I have to determine if the set $T=\bigcup\limits_{i=1}^\infty[n^2,n^2+1]$ is bounded and find the supremum and infimum if they exist. Clearly, $T=\{[1,2], [4,5], [9,10]...\}$ it is clearly bounded below by 1 and has no upper bound. I want to prove this by showing that this is a proper subset of $A=\bigcup\limits_{i=1}^\infty[n,n+1]$ as this is clearly an easier set to work with. How do I prove that $A$ is a proper subset of $T$?

Answer 1

I am assuming you have meant $T= \bigcup_{n=1}^\infty[n^2,n^2+1]$, and you want to show that $A$ is a proper subset of $T$, not $B$ since there is not $B$ in your question. There is a confusion here, $T$ is not a family of intervals, it is a union of intervals.
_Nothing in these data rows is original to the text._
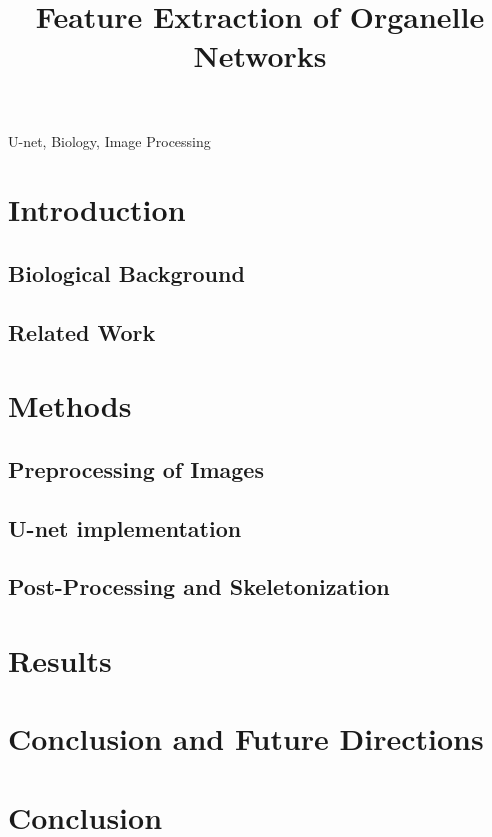 \documentclass{article}
\title{Feature Extraction of Organelle Networks}
\newcommand{\squeeze}{\vspace*{-0ex}}
\newcommand{\squeezemore}{\vspace*{-0ex}}
\begin{document}
\maketitle
\begin{abstract}

\end{abstract}

{\keywords U-net, Biology, Image Processing}
\squeeze
\section{Introduction}
\squeeze

\subsection{Biological Background}


\squeeze
\subsection{Related Work}


%
%
%


\squeezemore
\section{Methods}
\squeeze
\subsection{Preprocessing of Images}
\subsection{U-net implementation}
\subsection{Post-Processing and Skeletonization}


\squeeze
\section{Results}
\label{se:examples}
\squeeze


\section{Conclusion and Future Directions}




\squeeze
\section{Conclusion}
\squeeze

\clearpage
%
%
\end{document}
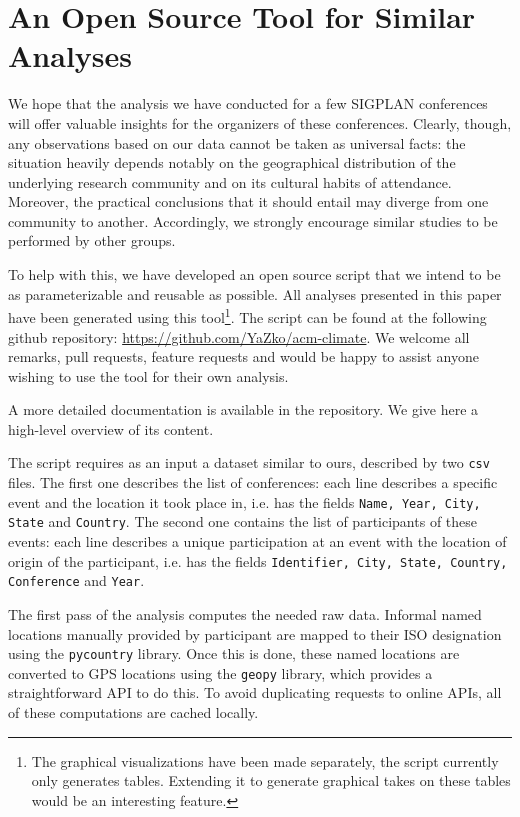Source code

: \section{An Open Source Tool for Similar Analyses}
\label{sec:software}

We hope that the analysis we have conducted for a few SIGPLAN conferences
will offer valuable insights for the organizers of these conferences.
Clearly, though, any observations based on our data cannot be taken as
universal facts: the situation heavily depends notably on the geographical
distribution of the underlying research community and on its cultural habits
of attendance. Moreover, the practical conclusions that it should entail may
diverge from one community to another.  Accordingly, we strongly encourage
similar studies to be performed by other groups.

To help with this, we have developed an open source \python{} script that we
intend to be as parameterizable and reusable as possible. All analyses
presented in 
this paper have been generated using this tool\footnote{The graphical
  visualizations have been made separately, the script currently only generates
  tables. Extending it to generate graphical takes on these tables would be an
  interesting feature.}. The script can be found at the following github repository:
\url{https://github.com/YaZko/acm-climate}.
We welcome all remarks, pull requests, feature requests and would be happy to assist
anyone wishing to use the tool for their own analysis.

A more detailed documentation is available in the repository. We give here a high-level overview
of its content.

The script requires as an input a dataset similar to ours, described by two
\texttt{csv} files. The first one describes the list of conferences: each line
describes a specific event and the location it took place in, i.e. has the
fields \texttt{Name, Year, City, State} and \texttt{Country}. The second one
contains the list of participants of these events: each line describes a unique
participation at an event with the location of origin of the participant, i.e.
has the fields \texttt{Identifier, City, State, Country, Conference} and
\texttt{Year}.

The first pass of the analysis computes the needed raw data.  Informal named
locations manually provided by participant are mapped to their ISO
designation using the \texttt{pycountry} library.  Once this is done, these
named locations are converted to GPS locations using the \texttt{geopy}
library, which provides a straightforward API to do this.  To avoid
duplicating requests to online APIs, all of these computations are cached
locally.

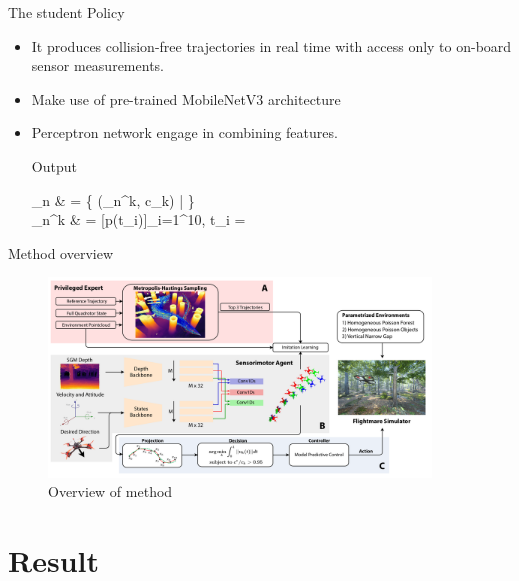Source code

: \documentclass{beamer}
\begin{document}
\begin{frame}{The student Policy}
	\begin{itemize}
		\item It produces collision-free trajectories in real time with access only to on-board sensor measurements.
		\item Make use of pre-trained MobileNetV3 architecture \autocite{MobileNet}
		\item Perceptron network engage in combining features.
		\begin{block}{Output}
			\begin{flalign}
				_n & = \{ (\tau_n^k, c_k) | \in [0, 1, ..., M-1 ]\} \\
				\tau_n^k & = [p(t_i)]_{i=1}^{10}, t_i = 
			\end{flalign}
		\end{block}
		
	\end{itemize}
	
\end{frame}

\begin{frame}{Method overview}
	\begin{figure}
		\includegraphics[width=4in]{images/method-overview.png}
		\caption{Overview of method}
	\end{figure}
\end{frame}

\section{Result}
\end{document}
To show the inclusion,

Let $x \in T$, then there is $j\in \mathbb N$ such that $x\in [j^2,j^2 +1]$, since $j^2 = k \in \mathbb N$, then $x \in [k,k+1] \subset A$, thus $T \subset A$.

Now, take $3 \in A$, it is clear that $3 \in [2,3] \cap [3,4] \subset A$. But there is no interval in $T$ that contains $3$. Then $T$ is a proper subset of $A$.